Available data: Begin

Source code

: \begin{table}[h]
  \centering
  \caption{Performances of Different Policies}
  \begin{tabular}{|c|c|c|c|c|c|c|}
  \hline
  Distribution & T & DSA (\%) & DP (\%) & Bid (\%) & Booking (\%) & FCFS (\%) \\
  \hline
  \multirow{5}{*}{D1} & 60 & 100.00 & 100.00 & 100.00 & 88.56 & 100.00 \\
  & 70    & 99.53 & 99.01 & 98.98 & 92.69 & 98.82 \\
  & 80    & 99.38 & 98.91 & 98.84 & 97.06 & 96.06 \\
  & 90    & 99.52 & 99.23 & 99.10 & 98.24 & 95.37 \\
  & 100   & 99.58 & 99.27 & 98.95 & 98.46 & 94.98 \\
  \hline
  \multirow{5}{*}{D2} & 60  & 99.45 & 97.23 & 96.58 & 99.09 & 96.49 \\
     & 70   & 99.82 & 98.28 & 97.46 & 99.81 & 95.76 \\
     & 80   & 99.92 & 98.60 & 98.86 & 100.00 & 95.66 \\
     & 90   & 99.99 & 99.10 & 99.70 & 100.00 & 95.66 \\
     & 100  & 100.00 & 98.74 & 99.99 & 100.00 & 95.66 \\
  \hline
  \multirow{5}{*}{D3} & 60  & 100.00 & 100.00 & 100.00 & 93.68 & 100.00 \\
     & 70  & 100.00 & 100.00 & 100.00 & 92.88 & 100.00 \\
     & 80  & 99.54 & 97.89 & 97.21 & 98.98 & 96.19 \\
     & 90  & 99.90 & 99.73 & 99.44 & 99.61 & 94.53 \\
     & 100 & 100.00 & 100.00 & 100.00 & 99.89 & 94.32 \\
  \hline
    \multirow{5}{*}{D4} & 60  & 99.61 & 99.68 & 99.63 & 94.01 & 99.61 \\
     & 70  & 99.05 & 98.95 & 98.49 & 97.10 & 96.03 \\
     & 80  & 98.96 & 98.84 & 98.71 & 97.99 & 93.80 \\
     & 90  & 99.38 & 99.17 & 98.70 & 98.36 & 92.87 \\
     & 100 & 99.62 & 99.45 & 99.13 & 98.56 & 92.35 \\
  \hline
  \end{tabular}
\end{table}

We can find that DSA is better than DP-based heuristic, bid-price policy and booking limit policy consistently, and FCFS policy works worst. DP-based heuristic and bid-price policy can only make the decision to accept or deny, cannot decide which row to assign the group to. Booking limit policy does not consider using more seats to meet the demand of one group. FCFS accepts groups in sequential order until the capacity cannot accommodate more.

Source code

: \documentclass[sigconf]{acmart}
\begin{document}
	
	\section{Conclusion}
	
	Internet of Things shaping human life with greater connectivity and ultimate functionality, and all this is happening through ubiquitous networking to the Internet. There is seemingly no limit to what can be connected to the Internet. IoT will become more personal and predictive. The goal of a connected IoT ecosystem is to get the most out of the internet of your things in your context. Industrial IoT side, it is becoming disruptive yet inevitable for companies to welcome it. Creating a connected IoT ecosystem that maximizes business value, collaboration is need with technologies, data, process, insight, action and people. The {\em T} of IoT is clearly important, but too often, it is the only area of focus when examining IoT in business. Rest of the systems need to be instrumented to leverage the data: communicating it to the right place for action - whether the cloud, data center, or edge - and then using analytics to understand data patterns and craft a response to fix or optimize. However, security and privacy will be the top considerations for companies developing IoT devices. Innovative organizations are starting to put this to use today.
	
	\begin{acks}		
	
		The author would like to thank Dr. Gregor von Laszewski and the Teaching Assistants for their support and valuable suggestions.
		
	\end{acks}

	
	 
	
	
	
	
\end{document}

Available data: End

Work request:
Now copy each line of the entries that mentions "multirow".

Task response:
  \multirow{5}{*}{D1} & 60 & 100.00 & 100.00 & 100.00 & 88.56 & 100.00 \\
  \multirow{5}{*}{D2} & 60  & 99.45 & 97.23 & 96.58 & 99.09 & 96.49 \\
  \multirow{5}{*}{D3} & 60  & 100.00 & 100.00 & 100.00 & 93.68 & 100.00 \\
    \multirow{5}{*}{D4} & 60  & 99.61 & 99.68 & 99.63 & 94.01 & 99.61 \\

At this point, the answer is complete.